Curatorial meetings have always focused primarily on the Collection: specifically, they provide a forum for curatorial staff to discuss potential acquisitions and loans. Minutes for staff meetings between 1973 and 1977 are brief and curatorial concerns form the core of discussions: notable portrait sales, potential loans, acquisitions and valuations. Given the Gallery's limited size at this time, they also cover other areas of activity such as staffing and recruitment, exhibitions, buildings, display of the Collection, admissions, merchandising and publicity. In c1984 meetings became more exclusively curatorial in focus, concentrating on discussion of loans out, offers and acquisitions, exhibition loans, proposals and scheduling. Currently curatorial meetings are used to discuss portraits offered to the Gallery, portraits available for sale, the progress of commissioned works, and requests for loans of works from the Gallery's Collections to external organisations. All potential acquisitions are discussed at curatorial meetings, and those that are approved are then passed on to the Trustees for final approval.

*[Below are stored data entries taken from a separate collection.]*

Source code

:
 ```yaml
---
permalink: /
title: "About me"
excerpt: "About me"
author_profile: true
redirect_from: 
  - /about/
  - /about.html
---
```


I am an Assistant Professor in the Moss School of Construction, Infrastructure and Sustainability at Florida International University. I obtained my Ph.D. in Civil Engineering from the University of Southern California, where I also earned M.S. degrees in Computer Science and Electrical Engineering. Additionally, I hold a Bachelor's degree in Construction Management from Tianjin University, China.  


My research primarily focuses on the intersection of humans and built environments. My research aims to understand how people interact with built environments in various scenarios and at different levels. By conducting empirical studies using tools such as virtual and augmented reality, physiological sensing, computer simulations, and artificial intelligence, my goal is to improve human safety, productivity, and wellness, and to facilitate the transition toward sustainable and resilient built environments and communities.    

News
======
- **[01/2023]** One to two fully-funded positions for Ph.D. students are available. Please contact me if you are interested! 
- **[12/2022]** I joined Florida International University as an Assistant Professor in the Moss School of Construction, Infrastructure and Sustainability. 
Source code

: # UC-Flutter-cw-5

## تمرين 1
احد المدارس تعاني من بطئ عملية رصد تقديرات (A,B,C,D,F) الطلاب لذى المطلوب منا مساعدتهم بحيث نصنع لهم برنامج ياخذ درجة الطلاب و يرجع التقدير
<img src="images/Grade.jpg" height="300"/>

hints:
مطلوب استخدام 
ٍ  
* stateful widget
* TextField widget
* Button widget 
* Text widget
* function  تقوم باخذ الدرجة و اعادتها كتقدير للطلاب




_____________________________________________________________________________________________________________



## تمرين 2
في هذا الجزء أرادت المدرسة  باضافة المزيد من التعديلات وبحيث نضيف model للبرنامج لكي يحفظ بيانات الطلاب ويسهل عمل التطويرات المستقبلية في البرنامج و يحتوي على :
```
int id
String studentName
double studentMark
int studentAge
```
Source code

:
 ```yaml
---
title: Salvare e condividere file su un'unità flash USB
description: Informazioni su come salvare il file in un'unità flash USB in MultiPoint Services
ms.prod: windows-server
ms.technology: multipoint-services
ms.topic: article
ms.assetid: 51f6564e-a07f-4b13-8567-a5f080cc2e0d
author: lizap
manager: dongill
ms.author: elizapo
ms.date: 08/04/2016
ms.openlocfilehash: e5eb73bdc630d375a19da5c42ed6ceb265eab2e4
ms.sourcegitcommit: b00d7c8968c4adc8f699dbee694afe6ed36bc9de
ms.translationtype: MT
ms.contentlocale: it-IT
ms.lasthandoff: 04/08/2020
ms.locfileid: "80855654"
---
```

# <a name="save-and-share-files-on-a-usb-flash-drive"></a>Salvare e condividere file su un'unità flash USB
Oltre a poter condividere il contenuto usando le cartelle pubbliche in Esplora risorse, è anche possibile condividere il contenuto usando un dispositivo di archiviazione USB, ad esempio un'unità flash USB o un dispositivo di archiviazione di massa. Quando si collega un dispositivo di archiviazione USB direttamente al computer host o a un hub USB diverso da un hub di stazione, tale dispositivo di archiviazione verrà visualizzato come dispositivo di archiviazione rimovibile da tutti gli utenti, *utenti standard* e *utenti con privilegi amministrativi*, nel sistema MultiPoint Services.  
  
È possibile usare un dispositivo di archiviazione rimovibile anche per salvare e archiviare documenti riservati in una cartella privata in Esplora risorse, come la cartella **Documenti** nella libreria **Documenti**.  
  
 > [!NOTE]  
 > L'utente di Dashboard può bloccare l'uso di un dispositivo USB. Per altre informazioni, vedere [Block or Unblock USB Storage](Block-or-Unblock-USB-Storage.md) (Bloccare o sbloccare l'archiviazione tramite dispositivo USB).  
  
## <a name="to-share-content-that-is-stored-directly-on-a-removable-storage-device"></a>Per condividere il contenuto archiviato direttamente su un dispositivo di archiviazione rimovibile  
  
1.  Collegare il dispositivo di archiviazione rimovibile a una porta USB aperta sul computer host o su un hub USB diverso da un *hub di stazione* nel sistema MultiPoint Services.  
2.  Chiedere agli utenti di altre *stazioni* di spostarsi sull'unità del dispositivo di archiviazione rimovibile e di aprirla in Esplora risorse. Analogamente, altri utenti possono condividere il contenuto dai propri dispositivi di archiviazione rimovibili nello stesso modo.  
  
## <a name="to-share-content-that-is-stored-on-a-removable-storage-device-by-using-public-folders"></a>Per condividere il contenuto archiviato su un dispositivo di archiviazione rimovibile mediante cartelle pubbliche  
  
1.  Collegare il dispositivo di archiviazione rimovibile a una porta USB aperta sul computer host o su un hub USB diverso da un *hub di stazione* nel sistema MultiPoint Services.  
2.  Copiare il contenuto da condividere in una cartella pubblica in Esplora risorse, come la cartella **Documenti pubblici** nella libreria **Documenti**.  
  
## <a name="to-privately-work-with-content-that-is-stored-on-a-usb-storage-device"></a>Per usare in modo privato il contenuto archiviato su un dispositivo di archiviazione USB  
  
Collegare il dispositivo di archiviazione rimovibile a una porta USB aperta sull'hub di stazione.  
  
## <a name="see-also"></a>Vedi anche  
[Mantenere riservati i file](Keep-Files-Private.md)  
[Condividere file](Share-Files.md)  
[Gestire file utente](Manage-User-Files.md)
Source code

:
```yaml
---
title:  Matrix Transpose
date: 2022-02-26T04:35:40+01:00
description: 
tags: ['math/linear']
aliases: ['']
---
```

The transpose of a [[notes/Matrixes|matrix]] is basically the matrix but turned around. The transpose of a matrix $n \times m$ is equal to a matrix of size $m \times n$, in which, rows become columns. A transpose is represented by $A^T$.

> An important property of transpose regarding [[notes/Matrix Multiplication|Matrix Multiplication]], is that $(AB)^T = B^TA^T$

Prior to 1983 the names of attendees are not noted but the minutes suggest that meetings were attended by the Director and senior staff from across the Gallery. There is a gap in the record between 1990 and 1993 and records from 1994 onwards indicate that meetings were attended by the Director and curatorial staff only. Currently meetings are attended by the Director, the Chief Curator & Deputy Director, and all other members of the curatorial team.
The series includes minutes only. There are no minutes for meetings held in 1979 and 1990-1993.